Let me say this once and for all: Fukushima will not be a Chernobyl 2.
And I'm not just saying this to make you (or me) feel better. I say it based on information provided to me by Japanese authorities, and analyses of this info from specialists from several diplomatic missions in Tokyo. I learned more abour nuclear physics (chemistry?) yesterday than I ever wanted to. Let me try to put it in layman's terms, as it has been explained to me.
First of all, the Fukushima reactors do not contain burnable material. The problem in Chernobyl was that the reactor overheated, started a fire which burned for days, and the smoke from the fire spread radioactive material over vast areas. In Fukushima, no such fire is possible.
Secondly, the explosions that have occurred were scary, but not as dramatical as certain news channels (and Twitter) claimed. It was not - I repeat not - a nuclear explosion, and it did not take place in the actual reactor. During a controlled venting of the containment vessel for the reactor in Unit 1 of the Fukushima power plant, hydrogen gas leaked. This gas is explosive when in contact with oxygen. Thus when it leaked further into the operational floor of the unit, it came in contact with the air there, and exploded. This is what blew the roof off the building. Four people were injured, and some (but very little) radioactive material was released, in amounts so small that it amounts to no more than what you are exposed to during a regular x-ray. Also, the containment vessel of the reactor is intact and suffered no major damage, and there is no indication that the actual nuclear core is damaged. It does appear that the second explosion (Unit 3) was similar (and this time expected, although obviously still not wanted) to the first one, and we have received no indication that the situation is more severe as a result of the second explosion.
Both the reactors have also been cooled down, by use of seawater. This means two things: first of all, the reactor is forever ruined, and cannot be put to further use. This is doubtlessly a tough decision to make, not only because of the value of the reactor itself, but also because the temporary termination of the nuclear power plants have created a power shortage here, and that in turn affects the reactors that depend on pumps to cool it down.
Secondly, it poses challenges because there now will be contaminated sea water that cannot be returned to the sea. Japanese authorites have confirmed they will not do that.
These are severe problems, and Japanese authorities are aware of them - but they are still not in the Chernobyl range. We have all seen disaster movies. It is easy to imagine a "worst case scenario" much more bleak than what actually is likely, or even possible. I have asked our expert all sorts of questions, ranging from what the actual (as opposed to media) worst case scenario is; how likely this is; (selfishly) whether this would affect Tokyo; and so on.

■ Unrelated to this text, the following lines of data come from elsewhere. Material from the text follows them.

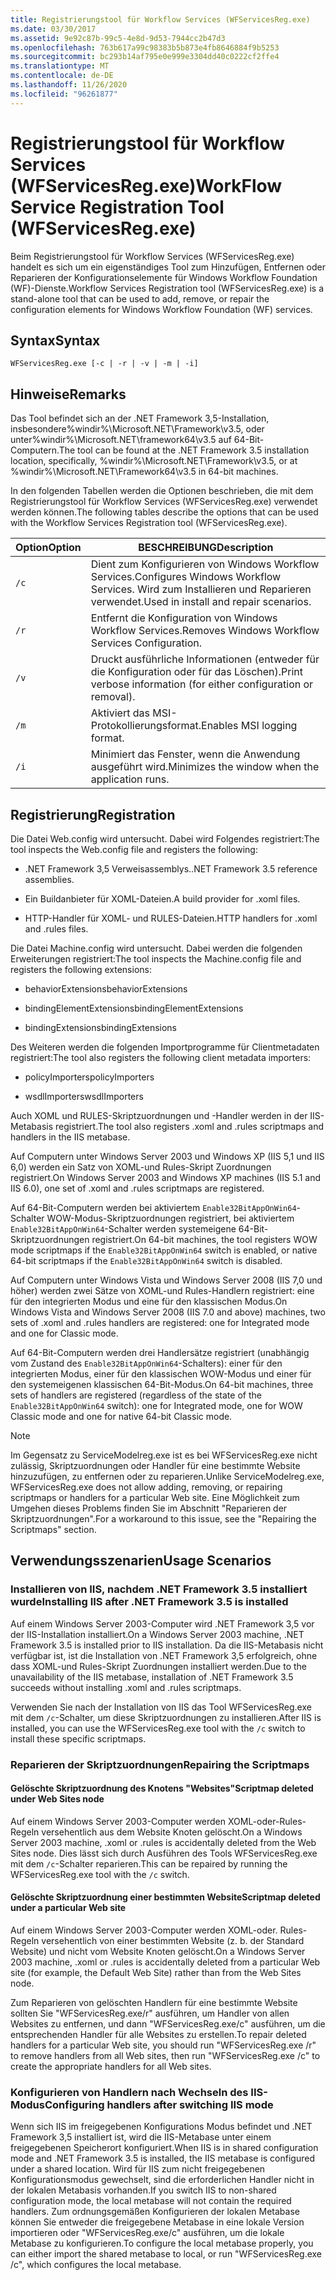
 ```yaml
---
title: Registrierungstool für Workflow Services (WFServicesReg.exe)
ms.date: 03/30/2017
ms.assetid: 9e92c87b-99c5-4e8d-9d53-7944cc2b47d3
ms.openlocfilehash: 763b617a99c98383b5b873e4fb8646884f9b5253
ms.sourcegitcommit: bc293b14af795e0e999e3304dd40c0222cf2ffe4
ms.translationtype: MT
ms.contentlocale: de-DE
ms.lasthandoff: 11/26/2020
ms.locfileid: "96261877"
---
```

# <a name="workflow-service-registration-tool-wfservicesregexe"></a><span data-ttu-id="a8bfd-102">Registrierungstool für Workflow Services (WFServicesReg.exe)</span><span class="sxs-lookup"><span data-stu-id="a8bfd-102">WorkFlow Service Registration Tool (WFServicesReg.exe)</span></span>

<span data-ttu-id="a8bfd-103">Beim Registrierungstool für Workflow Services (WFServicesReg.exe) handelt es sich um ein eigenständiges Tool zum Hinzufügen, Entfernen oder Reparieren der Konfigurationselemente für Windows Workflow Foundation (WF)-Dienste.</span><span class="sxs-lookup"><span data-stu-id="a8bfd-103">Workflow Services Registration tool (WFServicesReg.exe) is a stand-alone tool that can be used to add, remove, or repair the configuration elements for Windows Workflow Foundation (WF) services.</span></span>  
  
## <a name="syntax"></a><span data-ttu-id="a8bfd-104">Syntax</span><span class="sxs-lookup"><span data-stu-id="a8bfd-104">Syntax</span></span>  
  
```console  
WFServicesReg.exe [-c | -r | -v | -m | -i]  
```  
  
## <a name="remarks"></a><span data-ttu-id="a8bfd-105">Hinweise</span><span class="sxs-lookup"><span data-stu-id="a8bfd-105">Remarks</span></span>  

 <span data-ttu-id="a8bfd-106">Das Tool befindet sich an der .NET Framework 3,5-Installation, insbesondere%windir%\Microsoft.NET\Framework\v3.5, oder unter%windir%\Microsoft.NET\framework64\v3.5 auf 64-Bit-Computern.</span><span class="sxs-lookup"><span data-stu-id="a8bfd-106">The tool can be found at the .NET Framework 3.5 installation location, specifically, %windir%\Microsoft.NET\Framework\v3.5, or at %windir%\Microsoft.NET\Framework64\v3.5 in 64-bit machines.</span></span>  
  
 <span data-ttu-id="a8bfd-107">In den folgenden Tabellen werden die Optionen beschrieben, die mit dem Registrierungstool für Workflow Services (WFServicesReg.exe) verwendet werden können.</span><span class="sxs-lookup"><span data-stu-id="a8bfd-107">The following tables describe the options that can be used with the Workflow Services Registration tool (WFServicesReg.exe).</span></span>  
  
|<span data-ttu-id="a8bfd-108">Option</span><span class="sxs-lookup"><span data-stu-id="a8bfd-108">Option</span></span>|<span data-ttu-id="a8bfd-109">BESCHREIBUNG</span><span class="sxs-lookup"><span data-stu-id="a8bfd-109">Description</span></span>|  
|------------|-----------------|  
|`/c`|<span data-ttu-id="a8bfd-110">Dient zum Konfigurieren von Windows Workflow Services.</span><span class="sxs-lookup"><span data-stu-id="a8bfd-110">Configures Windows Workflow Services.</span></span> <span data-ttu-id="a8bfd-111">Wird zum Installieren und Reparieren verwendet.</span><span class="sxs-lookup"><span data-stu-id="a8bfd-111">Used in install and repair scenarios.</span></span>|  
|`/r`|<span data-ttu-id="a8bfd-112">Entfernt die Konfiguration von Windows Workflow Services.</span><span class="sxs-lookup"><span data-stu-id="a8bfd-112">Removes Windows Workflow Services Configuration.</span></span>|  
|`/v`|<span data-ttu-id="a8bfd-113">Druckt ausführliche Informationen (entweder für die Konfiguration oder für das Löschen).</span><span class="sxs-lookup"><span data-stu-id="a8bfd-113">Print verbose information (for either configuration or removal).</span></span>|  
|`/m`|<span data-ttu-id="a8bfd-114">Aktiviert das MSI-Protokollierungsformat.</span><span class="sxs-lookup"><span data-stu-id="a8bfd-114">Enables MSI logging format.</span></span>|  
|`/i`|<span data-ttu-id="a8bfd-115">Minimiert das Fenster, wenn die Anwendung ausgeführt wird.</span><span class="sxs-lookup"><span data-stu-id="a8bfd-115">Minimizes the window when the application runs.</span></span>|  
  
## <a name="registration"></a><span data-ttu-id="a8bfd-116">Registrierung</span><span class="sxs-lookup"><span data-stu-id="a8bfd-116">Registration</span></span>  

 <span data-ttu-id="a8bfd-117">Die Datei Web.config wird untersucht. Dabei wird Folgendes registriert:</span><span class="sxs-lookup"><span data-stu-id="a8bfd-117">The tool inspects the Web.config file and registers the following:</span></span>  
  
- <span data-ttu-id="a8bfd-118">.NET Framework 3,5 Verweisassemblys.</span><span class="sxs-lookup"><span data-stu-id="a8bfd-118">.NET Framework 3.5 reference assemblies.</span></span>  
  
- <span data-ttu-id="a8bfd-119">Ein Buildanbieter für XOML-Dateien.</span><span class="sxs-lookup"><span data-stu-id="a8bfd-119">A build provider for .xoml files.</span></span>  
  
- <span data-ttu-id="a8bfd-120">HTTP-Handler für XOML- und RULES-Dateien.</span><span class="sxs-lookup"><span data-stu-id="a8bfd-120">HTTP handlers for .xoml and .rules files.</span></span>  
  
 <span data-ttu-id="a8bfd-121">Die Datei Machine.config wird untersucht. Dabei werden die folgenden Erweiterungen registriert:</span><span class="sxs-lookup"><span data-stu-id="a8bfd-121">The tool inspects the Machine.config file and registers the following extensions:</span></span>  
  
- <span data-ttu-id="a8bfd-122">behaviorExtensions</span><span class="sxs-lookup"><span data-stu-id="a8bfd-122">behaviorExtensions</span></span>  
  
- <span data-ttu-id="a8bfd-123">bindingElementExtensions</span><span class="sxs-lookup"><span data-stu-id="a8bfd-123">bindingElementExtensions</span></span>  
  
- <span data-ttu-id="a8bfd-124">bindingExtensions</span><span class="sxs-lookup"><span data-stu-id="a8bfd-124">bindingExtensions</span></span>  
  
 <span data-ttu-id="a8bfd-125">Des Weiteren werden die folgenden Importprogramme für Clientmetadaten registriert:</span><span class="sxs-lookup"><span data-stu-id="a8bfd-125">The tool also registers the following client metadata importers:</span></span>  
  
- <span data-ttu-id="a8bfd-126">policyImporters</span><span class="sxs-lookup"><span data-stu-id="a8bfd-126">policyImporters</span></span>  
  
- <span data-ttu-id="a8bfd-127">wsdlImporters</span><span class="sxs-lookup"><span data-stu-id="a8bfd-127">wsdlImporters</span></span>  
  
 <span data-ttu-id="a8bfd-128">Auch XOML und RULES-Skriptzuordnungen und -Handler werden in der IIS-Metabasis registriert.</span><span class="sxs-lookup"><span data-stu-id="a8bfd-128">The tool also registers .xoml and .rules scriptmaps and handlers in the IIS metabase.</span></span>  
  
 <span data-ttu-id="a8bfd-129">Auf Computern unter Windows Server 2003 und Windows XP (IIS 5,1 und IIS 6,0) werden ein Satz von XOML-und Rules-Skript Zuordnungen registriert.</span><span class="sxs-lookup"><span data-stu-id="a8bfd-129">On Windows Server 2003 and Windows XP machines (IIS 5.1 and IIS 6.0), one set of .xoml and .rules scriptmaps are registered.</span></span>  
  
 <span data-ttu-id="a8bfd-130">Auf 64-Bit-Computern werden bei aktiviertem `Enable32BitAppOnWin64`-Schalter WOW-Modus-Skriptzuordnungen registriert, bei aktiviertem `Enable32BitAppOnWin64`-Schalter werden systemeigene 64-Bit-Skriptzuordnungen registriert.</span><span class="sxs-lookup"><span data-stu-id="a8bfd-130">On 64-bit machines, the tool registers WOW mode scriptmaps if the `Enable32BitAppOnWin64` switch is enabled, or native 64-bit scriptmaps if the `Enable32BitAppOnWin64` switch is disabled.</span></span>  
  
 <span data-ttu-id="a8bfd-131">Auf Computern unter Windows Vista und Windows Server 2008 (IIS 7,0 und höher) werden zwei Sätze von XOML-und Rules-Handlern registriert: eine für den integrierten Modus und eine für den klassischen Modus.</span><span class="sxs-lookup"><span data-stu-id="a8bfd-131">On Windows Vista and Windows Server 2008 (IIS 7.0 and above) machines, two sets of .xoml and .rules handlers are registered: one for Integrated mode and one for Classic mode.</span></span>  
  
 <span data-ttu-id="a8bfd-132">Auf 64-Bit-Computern werden drei Handlersätze registriert (unabhängig vom Zustand des `Enable32BitAppOnWin64`-Schalters): einer für den integrierten Modus, einer für den klassischen WOW-Modus und einer für den systemeigenen klassischen 64-Bit-Modus.</span><span class="sxs-lookup"><span data-stu-id="a8bfd-132">On 64-bit machines, three sets of handlers are registered (regardless of the state of the `Enable32BitAppOnWin64` switch): one for Integrated mode, one for WOW Classic mode and one for native 64-bit Classic mode.</span></span>  
  
> [!NOTE]
> <span data-ttu-id="a8bfd-133">Im Gegensatz zu ServiceModelreg.exe ist es bei WFServicesReg.exe nicht zulässig, Skriptzuordnungen oder Handler für eine bestimmte Website hinzuzufügen, zu entfernen oder zu reparieren.</span><span class="sxs-lookup"><span data-stu-id="a8bfd-133">Unlike ServiceModelreg.exe, WFServicesReg.exe does not allow adding, removing, or repairing scriptmaps or handlers for a particular Web site.</span></span> <span data-ttu-id="a8bfd-134">Eine Möglichkeit zum Umgehen dieses Problems finden Sie im Abschnitt "Reparieren der Skriptzuordnungen".</span><span class="sxs-lookup"><span data-stu-id="a8bfd-134">For a workaround to this issue, see the "Repairing the Scriptmaps" section.</span></span>  
  
## <a name="usage-scenarios"></a><span data-ttu-id="a8bfd-135">Verwendungsszenarien</span><span class="sxs-lookup"><span data-stu-id="a8bfd-135">Usage Scenarios</span></span>  
  
### <a name="installing-iis-after-net-framework-35-is-installed"></a><span data-ttu-id="a8bfd-136">Installieren von IIS, nachdem .NET Framework&#160;3.5 installiert wurde</span><span class="sxs-lookup"><span data-stu-id="a8bfd-136">Installing IIS after .NET Framework 3.5 is installed</span></span>  

 <span data-ttu-id="a8bfd-137">Auf einem Windows Server 2003-Computer wird .NET Framework 3,5 vor der IIS-Installation installiert.</span><span class="sxs-lookup"><span data-stu-id="a8bfd-137">On a Windows Server 2003 machine, .NET Framework 3.5 is installed prior to IIS installation.</span></span> <span data-ttu-id="a8bfd-138">Da die IIS-Metabasis nicht verfügbar ist, ist die Installation von .NET Framework 3,5 erfolgreich, ohne dass XOML-und Rules-Skript Zuordnungen installiert werden.</span><span class="sxs-lookup"><span data-stu-id="a8bfd-138">Due to the unavailability of the IIS metabase, installation of .NET Framework 3.5 succeeds without installing .xoml and .rules scriptmaps.</span></span>  
  
 <span data-ttu-id="a8bfd-139">Verwenden Sie nach der Installation von IIS das Tool WFServicesReg.exe mit dem `/c`-Schalter, um diese Skriptzuordnungen zu installieren.</span><span class="sxs-lookup"><span data-stu-id="a8bfd-139">After IIS is installed, you can use the WFServicesReg.exe tool with the `/c` switch to install these specific scriptmaps.</span></span>  
  
### <a name="repairing-the-scriptmaps"></a><span data-ttu-id="a8bfd-140">Reparieren der Skriptzuordnungen</span><span class="sxs-lookup"><span data-stu-id="a8bfd-140">Repairing the Scriptmaps</span></span>  
  
#### <a name="scriptmap-deleted-under-web-sites-node"></a><span data-ttu-id="a8bfd-141">Gelöschte Skriptzuordnung des Knotens "Websites"</span><span class="sxs-lookup"><span data-stu-id="a8bfd-141">Scriptmap deleted under Web Sites node</span></span>  

 <span data-ttu-id="a8bfd-142">Auf einem Windows Server 2003-Computer werden XOML-oder-Rules-Regeln versehentlich aus dem Website Knoten gelöscht.</span><span class="sxs-lookup"><span data-stu-id="a8bfd-142">On a Windows Server 2003 machine, .xoml or .rules is accidentally deleted from the Web Sites node.</span></span> <span data-ttu-id="a8bfd-143">Dies lässt sich durch Ausführen des Tools WFServicesReg.exe mit dem `/c`-Schalter reparieren.</span><span class="sxs-lookup"><span data-stu-id="a8bfd-143">This can be repaired by running the WFServicesReg.exe tool with the `/c` switch.</span></span>  
  
#### <a name="scriptmap-deleted-under-a-particular-web-site"></a><span data-ttu-id="a8bfd-144">Gelöschte Skriptzuordnung einer bestimmten Website</span><span class="sxs-lookup"><span data-stu-id="a8bfd-144">Scriptmap deleted under a particular Web site</span></span>  

 <span data-ttu-id="a8bfd-145">Auf einem Windows Server 2003-Computer werden XOML-oder. Rules-Regeln versehentlich von einer bestimmten Website (z. b. der Standard Website) und nicht vom Website Knoten gelöscht.</span><span class="sxs-lookup"><span data-stu-id="a8bfd-145">On a Windows Server 2003 machine, .xoml or .rules is accidentally deleted from a particular Web site (for example, the Default Web Site) rather than from the Web Sites node.</span></span>  
  
 <span data-ttu-id="a8bfd-146">Zum Reparieren von gelöschten Handlern für eine bestimmte Website sollten Sie "WFServicesReg.exe/r" ausführen, um Handler von allen Websites zu entfernen, und dann "WFServicesReg.exe/c" ausführen, um die entsprechenden Handler für alle Websites zu erstellen.</span><span class="sxs-lookup"><span data-stu-id="a8bfd-146">To repair deleted handlers for a particular Web site, you should run "WFServicesReg.exe /r" to remove handlers from all Web sites, then run "WFServicesReg.exe /c" to create the appropriate handlers for all Web sites.</span></span>  
  
### <a name="configuring-handlers-after-switching-iis-mode"></a><span data-ttu-id="a8bfd-147">Konfigurieren von Handlern nach Wechseln des IIS-Modus</span><span class="sxs-lookup"><span data-stu-id="a8bfd-147">Configuring handlers after switching IIS mode</span></span>  

 <span data-ttu-id="a8bfd-148">Wenn sich IIS im freigegebenen Konfigurations Modus befindet und .NET Framework 3,5 installiert ist, wird die IIS-Metabase unter einem freigegebenen Speicherort konfiguriert.</span><span class="sxs-lookup"><span data-stu-id="a8bfd-148">When IIS is in shared configuration mode and .NET Framework 3.5 is installed, the IIS metabase is configured under a shared location.</span></span> <span data-ttu-id="a8bfd-149">Wird für IIS zum nicht freigegebenen Konfigurationsmodus gewechselt, sind die erforderlichen Handler nicht in der lokalen Metabasis vorhanden.</span><span class="sxs-lookup"><span data-stu-id="a8bfd-149">If you switch IIS to non-shared configuration mode, the local metabase will not contain the required handlers.</span></span> <span data-ttu-id="a8bfd-150">Zum ordnungsgemäßen Konfigurieren der lokalen Metabase können Sie entweder die freigegebene Metabase in eine lokale Version importieren oder "WFServicesReg.exe/c" ausführen, um die lokale Metabase zu konfigurieren.</span><span class="sxs-lookup"><span data-stu-id="a8bfd-150">To configure the local metabase properly, you can either import the shared metabase to local, or run "WFServicesReg.exe /c", which configures the local metabase.</span></span>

His answers have been reassuring. He does not believe an actual meltdown will happen, based on the current information we have available. It seems that the reactors have been cooled down, and they are monitoring further activity. The sea water that has been used to cool down the reactors have been infused with borom, which kills nuclear reactions. Both of these things are good news, since it decreases the likelyhood of a meltown.

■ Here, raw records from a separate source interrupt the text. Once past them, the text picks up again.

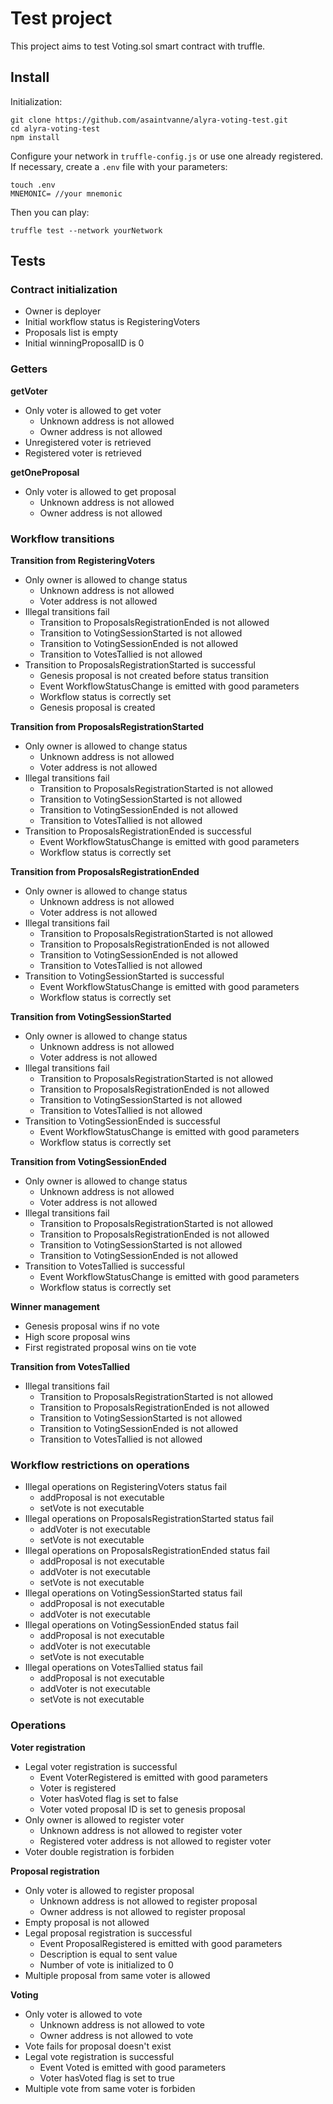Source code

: # Test project

This project aims to test Voting.sol smart contract with truffle.

## Install

Initialization:
```
git clone https://github.com/asaintvanne/alyra-voting-test.git
cd alyra-voting-test
npm install
```

Configure your network in `truffle-config.js` or use one already registered. If necessary, create a `.env` file with your parameters:
```
touch .env
MNEMONIC= //your mnemonic
```

Then you can play:
```
truffle test --network yourNetwork
```

## Tests

### Contract initialization
- Owner is deployer
- Initial workflow status is RegisteringVoters
- Proposals list is empty
- Initial winningProposalID is 0

### Getters
**getVoter**
- Only voter is allowed to get voter
  * Unknown address is not allowed
  * Owner address is not allowed
- Unregistered voter is retrieved
- Registered voter is retrieved

**getOneProposal**
- Only voter is allowed to get proposal
  * Unknown address is not allowed
  * Owner address is not allowed

### Workflow transitions
**Transition from RegisteringVoters**
- Only owner is allowed to change status
  * Unknown address is not allowed
  * Voter address is not allowed
- Illegal transitions fail
  * Transition to ProposalsRegistrationEnded is not allowed
  * Transition to VotingSessionStarted is not allowed
  * Transition to VotingSessionEnded is not allowed
  * Transition to VotesTallied is not allowed
- Transition to ProposalsRegistrationStarted is successful
  * Genesis proposal is not created before status transition
  * Event WorkflowStatusChange is emitted with good parameters
  * Workflow status is correctly set
  * Genesis proposal is created

**Transition from ProposalsRegistrationStarted**
- Only owner is allowed to change status
  * Unknown address is not allowed
  * Voter address is not allowed
- Illegal transitions fail
  * Transition to ProposalsRegistrationStarted is not allowed
  * Transition to VotingSessionStarted is not allowed
  * Transition to VotingSessionEnded is not allowed
  * Transition to VotesTallied is not allowed
- Transition to ProposalsRegistrationEnded is successful
  * Event WorkflowStatusChange is emitted with good parameters
  * Workflow status is correctly set

**Transition from ProposalsRegistrationEnded**
- Only owner is allowed to change status
  * Unknown address is not allowed
  * Voter address is not allowed
- Illegal transitions fail
  * Transition to ProposalsRegistrationStarted is not allowed
  * Transition to ProposalsRegistrationEnded is not allowed
  * Transition to VotingSessionEnded is not allowed
  * Transition to VotesTallied is not allowed
- Transition to VotingSessionStarted is successful
  * Event WorkflowStatusChange is emitted with good parameters
  * Workflow status is correctly set

**Transition from VotingSessionStarted**
- Only owner is allowed to change status
  * Unknown address is not allowed
  * Voter address is not allowed
- Illegal transitions fail
  * Transition to ProposalsRegistrationStarted is not allowed
  * Transition to ProposalsRegistrationEnded is not allowed
  * Transition to VotingSessionStarted is not allowed
  * Transition to VotesTallied is not allowed
- Transition to VotingSessionEnded is successful
  * Event WorkflowStatusChange is emitted with good parameters
  * Workflow status is correctly set

**Transition from VotingSessionEnded**
- Only owner is allowed to change status
  * Unknown address is not allowed
  * Voter address is not allowed
- Illegal transitions fail
  * Transition to ProposalsRegistrationStarted is not allowed
  * Transition to ProposalsRegistrationEnded is not allowed
  * Transition to VotingSessionStarted is not allowed
  * Transition to VotingSessionEnded is not allowed
- Transition to VotesTallied is successful
  * Event WorkflowStatusChange is emitted with good parameters
  * Workflow status is correctly set

**Winner management**
- Genesis proposal wins if no vote
- High score proposal wins
- First registrated proposal wins on tie vote

**Transition from VotesTallied**
- Illegal transitions fail
  * Transition to ProposalsRegistrationStarted is not allowed
  * Transition to ProposalsRegistrationEnded is not allowed
  * Transition to VotingSessionStarted is not allowed
  * Transition to VotingSessionEnded is not allowed
  * Transition to VotesTallied is not allowed

### Workflow restrictions on operations
- Illegal operations on RegisteringVoters status fail
  * addProposal is not executable
  * setVote is not executable
- Illegal operations on ProposalsRegistrationStarted status fail
  * addVoter is not executable
  * setVote is not executable
- Illegal operations on ProposalsRegistrationEnded status fail
  * addProposal is not executable
  * addVoter is not executable
  * setVote is not executable
- Illegal operations on VotingSessionStarted status fail
  * addProposal is not executable
  * addVoter is not executable
- Illegal operations on VotingSessionEnded status fail
  * addProposal is not executable
  * addVoter is not executable
  * setVote is not executable
- Illegal operations on VotesTallied status fail
  * addProposal is not executable
  * addVoter is not executable
  * setVote is not executable

### Operations
**Voter registration**
- Legal voter registration is successful
  * Event VoterRegistered is emitted with good parameters
  * Voter is registered
  * Voter hasVoted flag is set to false
  * Voter voted proposal ID is set to genesis proposal
- Only owner is allowed to register voter
  * Unknown address is not allowed to register voter
  * Registered voter address is not allowed to register voter
- Voter double registration is forbiden

**Proposal registration**
- Only voter is allowed to register proposal
  * Unknown address is not allowed to register proposal
  * Owner address is not allowed to register proposal
- Empty proposal is not allowed
- Legal proposal registration is successful
  * Event ProposalRegistered is emitted with good parameters
  * Description is equal to sent value
  * Number of vote is initialized to 0
- Multiple proposal from same voter is allowed

**Voting**
- Only voter is allowed to vote
  * Unknown address is not allowed to vote
  * Owner address is not allowed to vote
- Vote fails for proposal doesn't exist
- Legal vote registration is successful
  * Event Voted is emitted with good parameters
  * Voter hasVoted flag is set to true
- Multiple vote from same voter is forbiden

Even if a meltdown were to happen, though, the effect would be much smaller than Chernobyl. At the moment the emissions we should worry the most about are probably the contaminated sea water and how it is being handled.
Because of the nuclear power plant shut-downs Japan is facing an energy crisis. We are urged to save power, and the energy company has organized "brownouts" - rotating blackouts to ration power. This is inconvenient, but again I am fortunate to be at the embassy where we have a generator so that we can keep contact with the world. For the time being, I have no plans of leaving Tokyo.
As you may have noticed, I've returned to my regular "on"-titles today. Not because I don't believe we are still very much in a state of emergency - we are - but we still have to try to move towards some sort of normalcy, or we wouldn't be able to cope. The last few days I've had very little sleep, I've been eating irregularly, and I've been under more stress than I've experienced in my lifetime. The combination is not the best; like everyone else here I am exhausted. I try to look at the Japanese. They are worried too - obviously - but they are handing this very well. They go about with their usual business if possible, and listen to authorities for advice. Training since primary school and an orderly nature helps. The only people I've seen freaking out over any of this, have been foreigners. I believe the rest of the world has much to learn from Japan when it comes to coping with crisis.
And yet. I'd be lying if I said I wasn't worried. No, I don't believe we face nuclear meltdown. But yes, it is a grim situation. Despite my rational explanation above, I cannot pretend that I am not affected. It feels oddly like living in the aforementioned disaster movie. I feel that we by now have come to the stage where either a superhero or a rescue team of astronauts or something should arrive and save the day. I'm about ready for the end credits.